### EXERCISE AIM
Exactly as written, set down each line of the data below except its pictures.
====== PROVIDED MATERIAL ======
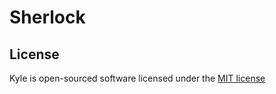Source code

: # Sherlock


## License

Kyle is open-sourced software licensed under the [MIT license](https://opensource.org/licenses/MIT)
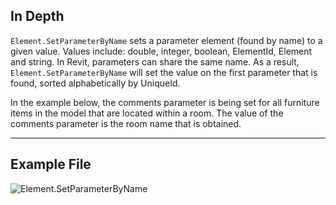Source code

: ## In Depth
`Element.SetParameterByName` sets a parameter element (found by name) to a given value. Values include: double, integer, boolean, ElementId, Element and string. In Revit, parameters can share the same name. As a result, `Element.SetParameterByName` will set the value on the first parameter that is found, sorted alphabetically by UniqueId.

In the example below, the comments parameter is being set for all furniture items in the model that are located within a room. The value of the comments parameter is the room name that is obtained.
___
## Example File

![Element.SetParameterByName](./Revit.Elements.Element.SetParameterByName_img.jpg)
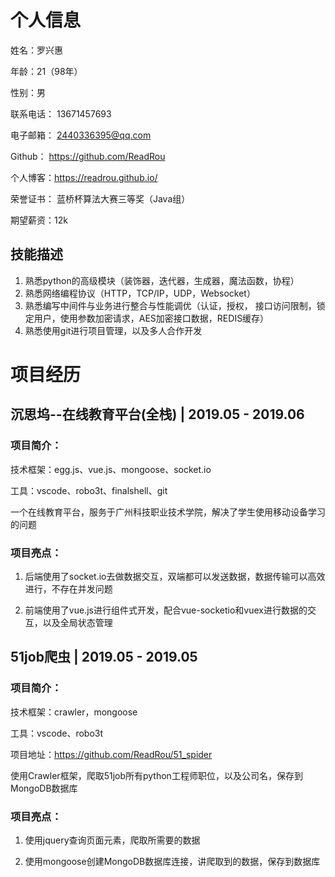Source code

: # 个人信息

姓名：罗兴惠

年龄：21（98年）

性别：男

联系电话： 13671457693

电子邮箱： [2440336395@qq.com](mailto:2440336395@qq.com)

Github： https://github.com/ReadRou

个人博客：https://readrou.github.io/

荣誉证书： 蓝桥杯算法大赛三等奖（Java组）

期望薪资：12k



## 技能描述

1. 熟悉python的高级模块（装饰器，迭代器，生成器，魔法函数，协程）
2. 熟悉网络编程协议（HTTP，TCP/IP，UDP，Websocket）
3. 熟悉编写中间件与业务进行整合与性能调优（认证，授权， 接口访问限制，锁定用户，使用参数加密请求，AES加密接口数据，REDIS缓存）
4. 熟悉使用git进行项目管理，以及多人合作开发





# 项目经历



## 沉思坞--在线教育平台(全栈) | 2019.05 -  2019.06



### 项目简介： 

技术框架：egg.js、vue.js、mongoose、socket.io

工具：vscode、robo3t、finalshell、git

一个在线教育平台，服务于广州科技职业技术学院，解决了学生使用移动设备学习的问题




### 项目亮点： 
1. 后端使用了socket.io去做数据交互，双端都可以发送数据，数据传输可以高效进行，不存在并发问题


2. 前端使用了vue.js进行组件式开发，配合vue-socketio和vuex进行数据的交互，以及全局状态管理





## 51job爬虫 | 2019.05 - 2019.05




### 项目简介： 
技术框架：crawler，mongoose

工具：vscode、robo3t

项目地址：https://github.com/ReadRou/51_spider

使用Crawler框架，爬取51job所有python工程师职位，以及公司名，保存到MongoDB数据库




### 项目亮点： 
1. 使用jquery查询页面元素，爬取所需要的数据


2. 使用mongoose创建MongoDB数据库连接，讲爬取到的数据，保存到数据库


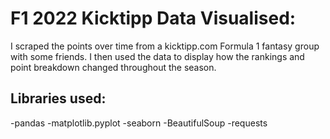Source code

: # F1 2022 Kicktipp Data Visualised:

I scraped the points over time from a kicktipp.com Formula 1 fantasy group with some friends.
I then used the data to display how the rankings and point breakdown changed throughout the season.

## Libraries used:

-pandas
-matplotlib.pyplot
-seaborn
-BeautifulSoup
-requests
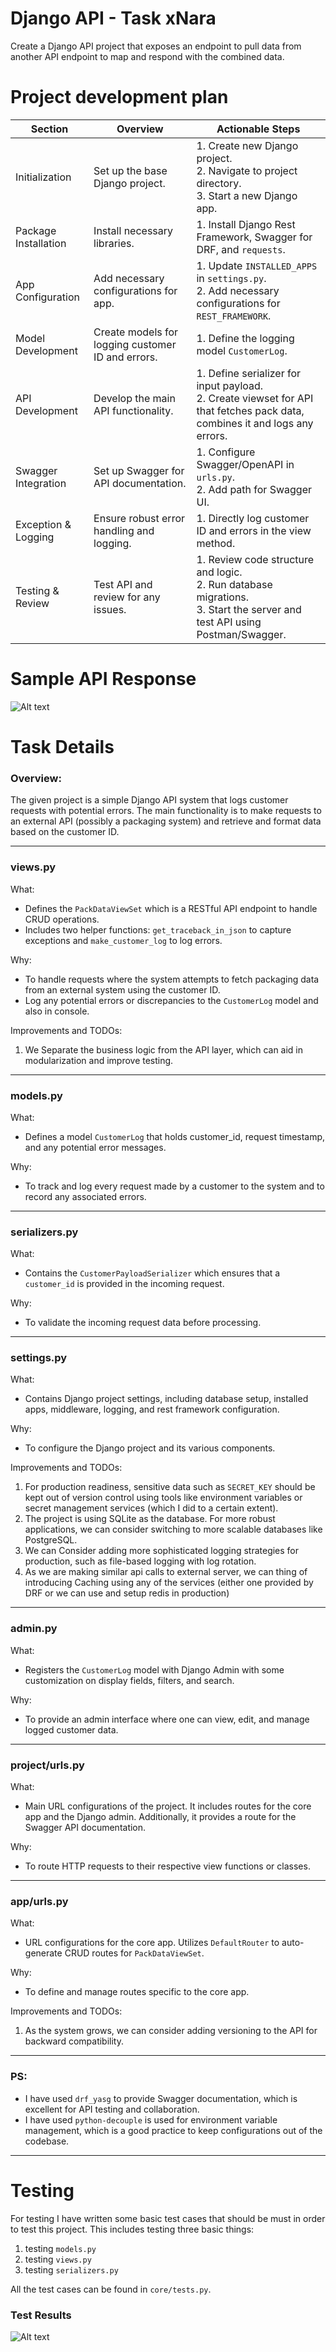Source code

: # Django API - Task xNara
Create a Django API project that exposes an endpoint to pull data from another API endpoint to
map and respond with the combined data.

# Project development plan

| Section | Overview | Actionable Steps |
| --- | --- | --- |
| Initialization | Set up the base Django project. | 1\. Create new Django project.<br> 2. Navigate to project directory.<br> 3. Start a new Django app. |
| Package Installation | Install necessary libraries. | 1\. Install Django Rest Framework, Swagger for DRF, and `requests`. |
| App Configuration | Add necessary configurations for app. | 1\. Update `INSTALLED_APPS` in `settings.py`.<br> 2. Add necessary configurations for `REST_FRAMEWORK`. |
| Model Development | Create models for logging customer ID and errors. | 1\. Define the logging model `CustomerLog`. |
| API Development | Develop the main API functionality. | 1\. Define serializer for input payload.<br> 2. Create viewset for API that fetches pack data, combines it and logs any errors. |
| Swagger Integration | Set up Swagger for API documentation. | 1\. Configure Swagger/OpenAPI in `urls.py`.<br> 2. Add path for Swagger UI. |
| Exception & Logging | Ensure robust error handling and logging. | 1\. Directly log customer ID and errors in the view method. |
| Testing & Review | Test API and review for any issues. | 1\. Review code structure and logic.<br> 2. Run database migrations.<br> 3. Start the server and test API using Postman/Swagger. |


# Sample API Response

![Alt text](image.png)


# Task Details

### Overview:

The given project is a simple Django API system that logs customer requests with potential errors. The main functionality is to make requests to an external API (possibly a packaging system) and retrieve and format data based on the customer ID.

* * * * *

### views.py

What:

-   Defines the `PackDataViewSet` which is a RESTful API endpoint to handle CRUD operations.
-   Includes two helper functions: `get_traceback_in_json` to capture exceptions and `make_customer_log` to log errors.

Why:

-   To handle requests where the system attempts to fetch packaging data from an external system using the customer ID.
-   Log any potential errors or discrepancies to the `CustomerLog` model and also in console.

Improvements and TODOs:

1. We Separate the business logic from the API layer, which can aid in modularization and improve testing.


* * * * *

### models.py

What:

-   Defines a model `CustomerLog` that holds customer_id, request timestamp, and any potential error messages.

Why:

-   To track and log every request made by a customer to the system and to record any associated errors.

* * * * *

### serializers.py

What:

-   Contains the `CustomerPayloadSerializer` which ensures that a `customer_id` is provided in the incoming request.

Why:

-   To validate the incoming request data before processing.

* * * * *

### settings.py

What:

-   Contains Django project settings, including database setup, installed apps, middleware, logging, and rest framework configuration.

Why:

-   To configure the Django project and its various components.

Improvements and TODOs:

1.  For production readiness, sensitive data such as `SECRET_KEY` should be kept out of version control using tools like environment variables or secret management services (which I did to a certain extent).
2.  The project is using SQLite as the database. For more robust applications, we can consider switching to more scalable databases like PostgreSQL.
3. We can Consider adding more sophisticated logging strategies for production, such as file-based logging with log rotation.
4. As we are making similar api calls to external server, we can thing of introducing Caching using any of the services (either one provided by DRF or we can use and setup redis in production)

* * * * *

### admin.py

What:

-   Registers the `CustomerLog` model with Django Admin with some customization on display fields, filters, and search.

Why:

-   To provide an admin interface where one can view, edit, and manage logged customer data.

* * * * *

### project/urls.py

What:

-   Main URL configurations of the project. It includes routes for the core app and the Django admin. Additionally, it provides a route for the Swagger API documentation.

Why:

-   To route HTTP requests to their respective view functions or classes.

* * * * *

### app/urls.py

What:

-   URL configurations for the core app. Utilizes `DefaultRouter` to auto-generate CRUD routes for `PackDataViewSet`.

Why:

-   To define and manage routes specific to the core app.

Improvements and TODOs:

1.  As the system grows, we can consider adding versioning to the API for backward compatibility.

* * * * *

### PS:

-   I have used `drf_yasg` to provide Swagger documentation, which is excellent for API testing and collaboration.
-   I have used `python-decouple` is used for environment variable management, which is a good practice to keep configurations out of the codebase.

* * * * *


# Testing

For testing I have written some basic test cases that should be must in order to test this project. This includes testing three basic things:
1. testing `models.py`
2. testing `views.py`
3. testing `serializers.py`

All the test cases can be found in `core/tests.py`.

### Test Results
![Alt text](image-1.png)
======
### ANSWER
Source code

: # Sherlock


## License

Kyle is open-sourced software licensed under the [MIT license](https://opensource.org/licenses/MIT)
Source code

: ## In Depth
`Element.SetParameterByName` sets a parameter element (found by name) to a given value. Values include: double, integer, boolean, ElementId, Element and string. In Revit, parameters can share the same name. As a result, `Element.SetParameterByName` will set the value on the first parameter that is found, sorted alphabetically by UniqueId.

In the example below, the comments parameter is being set for all furniture items in the model that are located within a room. The value of the comments parameter is the room name that is obtained.
___
## Example File

![Element.SetParameterByName](./Revit.Elements.Element.SetParameterByName_img.jpg)
Source code

: # 个人信息

姓名：罗兴惠

年龄：21（98年）

性别：男

联系电话： 13671457693

电子邮箱： [2440336395@qq.com](mailto:2440336395@qq.com)

Github： https://github.com/ReadRou

个人博客：https://readrou.github.io/

荣誉证书： 蓝桥杯算法大赛三等奖（Java组）

期望薪资：12k



## 技能描述

1. 熟悉python的高级模块（装饰器，迭代器，生成器，魔法函数，协程）
2. 熟悉网络编程协议（HTTP，TCP/IP，UDP，Websocket）
3. 熟悉编写中间件与业务进行整合与性能调优（认证，授权， 接口访问限制，锁定用户，使用参数加密请求，AES加密接口数据，REDIS缓存）
4. 熟悉使用git进行项目管理，以及多人合作开发





# 项目经历



## 沉思坞--在线教育平台(全栈) | 2019.05 -  2019.06



### 项目简介： 

技术框架：egg.js、vue.js、mongoose、socket.io

工具：vscode、robo3t、finalshell、git

一个在线教育平台，服务于广州科技职业技术学院，解决了学生使用移动设备学习的问题




### 项目亮点： 
1. 后端使用了socket.io去做数据交互，双端都可以发送数据，数据传输可以高效进行，不存在并发问题


2. 前端使用了vue.js进行组件式开发，配合vue-socketio和vuex进行数据的交互，以及全局状态管理





## 51job爬虫 | 2019.05 - 2019.05




### 项目简介： 
技术框架：crawler，mongoose

工具：vscode、robo3t

项目地址：https://github.com/ReadRou/51_spider

使用Crawler框架，爬取51job所有python工程师职位，以及公司名，保存到MongoDB数据库




### 项目亮点： 
1. 使用jquery查询页面元素，爬取所需要的数据


2. 使用mongoose创建MongoDB数据库连接，讲爬取到的数据，保存到数据库


Source code

: # F1 2022 Kicktipp Data Visualised:

I scraped the points over time from a kicktipp.com Formula 1 fantasy group with some friends.
I then used the data to display how the rankings and point breakdown changed throughout the season.

## Libraries used:

-pandas
-matplotlib.pyplot
-seaborn
-BeautifulSoup
-requests
Source code

: # Django API - Task xNara
Create a Django API project that exposes an endpoint to pull data from another API endpoint to
map and respond with the combined data.

# Project development plan

| Section | Overview | Actionable Steps |
| --- | --- | --- |
| Initialization | Set up the base Django project. | 1\. Create new Django project.<br> 2. Navigate to project directory.<br> 3. Start a new Django app. |
| Package Installation | Install necessary libraries. | 1\. Install Django Rest Framework, Swagger for DRF, and `requests`. |
| App Configuration | Add necessary configurations for app. | 1\. Update `INSTALLED_APPS` in `settings.py`.<br> 2. Add necessary configurations for `REST_FRAMEWORK`. |
| Model Development | Create models for logging customer ID and errors. | 1\. Define the logging model `CustomerLog`. |
| API Development | Develop the main API functionality. | 1\. Define serializer for input payload.<br> 2. Create viewset for API that fetches pack data, combines it and logs any errors. |
| Swagger Integration | Set up Swagger for API documentation. | 1\. Configure Swagger/OpenAPI in `urls.py`.<br> 2. Add path for Swagger UI. |
| Exception & Logging | Ensure robust error handling and logging. | 1\. Directly log customer ID and errors in the view method. |
| Testing & Review | Test API and review for any issues. | 1\. Review code structure and logic.<br> 2. Run database migrations.<br> 3. Start the server and test API using Postman/Swagger. |


# Sample API Response

![Alt text](image.png)


# Task Details

### Overview:

The given project is a simple Django API system that logs customer requests with potential errors. The main functionality is to make requests to an external API (possibly a packaging system) and retrieve and format data based on the customer ID.

* * * * *

### views.py

What:

-   Defines the `PackDataViewSet` which is a RESTful API endpoint to handle CRUD operations.
-   Includes two helper functions: `get_traceback_in_json` to capture exceptions and `make_customer_log` to log errors.

Why:

-   To handle requests where the system attempts to fetch packaging data from an external system using the customer ID.
-   Log any potential errors or discrepancies to the `CustomerLog` model and also in console.

Improvements and TODOs:

1. We Separate the business logic from the API layer, which can aid in modularization and improve testing.


* * * * *

### models.py

What:

-   Defines a model `CustomerLog` that holds customer_id, request timestamp, and any potential error messages.

Why:

-   To track and log every request made by a customer to the system and to record any associated errors.

* * * * *

### serializers.py

What:

-   Contains the `CustomerPayloadSerializer` which ensures that a `customer_id` is provided in the incoming request.

Why:

-   To validate the incoming request data before processing.

* * * * *

### settings.py

What:

-   Contains Django project settings, including database setup, installed apps, middleware, logging, and rest framework configuration.

Why:

-   To configure the Django project and its various components.

Improvements and TODOs:

1.  For production readiness, sensitive data such as `SECRET_KEY` should be kept out of version control using tools like environment variables or secret management services (which I did to a certain extent).
2.  The project is using SQLite as the database. For more robust applications, we can consider switching to more scalable databases like PostgreSQL.
3. We can Consider adding more sophisticated logging strategies for production, such as file-based logging with log rotation.
4. As we are making similar api calls to external server, we can thing of introducing Caching using any of the services (either one provided by DRF or we can use and setup redis in production)

* * * * *

### admin.py

What:

-   Registers the `CustomerLog` model with Django Admin with some customization on display fields, filters, and search.

Why:

-   To provide an admin interface where one can view, edit, and manage logged customer data.

* * * * *

### project/urls.py

What:

-   Main URL configurations of the project. It includes routes for the core app and the Django admin. Additionally, it provides a route for the Swagger API documentation.

Why:

-   To route HTTP requests to their respective view functions or classes.

* * * * *

### app/urls.py

What:

-   URL configurations for the core app. Utilizes `DefaultRouter` to auto-generate CRUD routes for `PackDataViewSet`.

Why:

-   To define and manage routes specific to the core app.

Improvements and TODOs:

1.  As the system grows, we can consider adding versioning to the API for backward compatibility.

* * * * *

### PS:

-   I have used `drf_yasg` to provide Swagger documentation, which is excellent for API testing and collaboration.
-   I have used `python-decouple` is used for environment variable management, which is a good practice to keep configurations out of the codebase.

* * * * *


# Testing

For testing I have written some basic test cases that should be must in order to test this project. This includes testing three basic things:
1. testing `models.py`
2. testing `views.py`
3. testing `serializers.py`

All the test cases can be found in `core/tests.py`.

### Test Results
![Alt text](image-1.png)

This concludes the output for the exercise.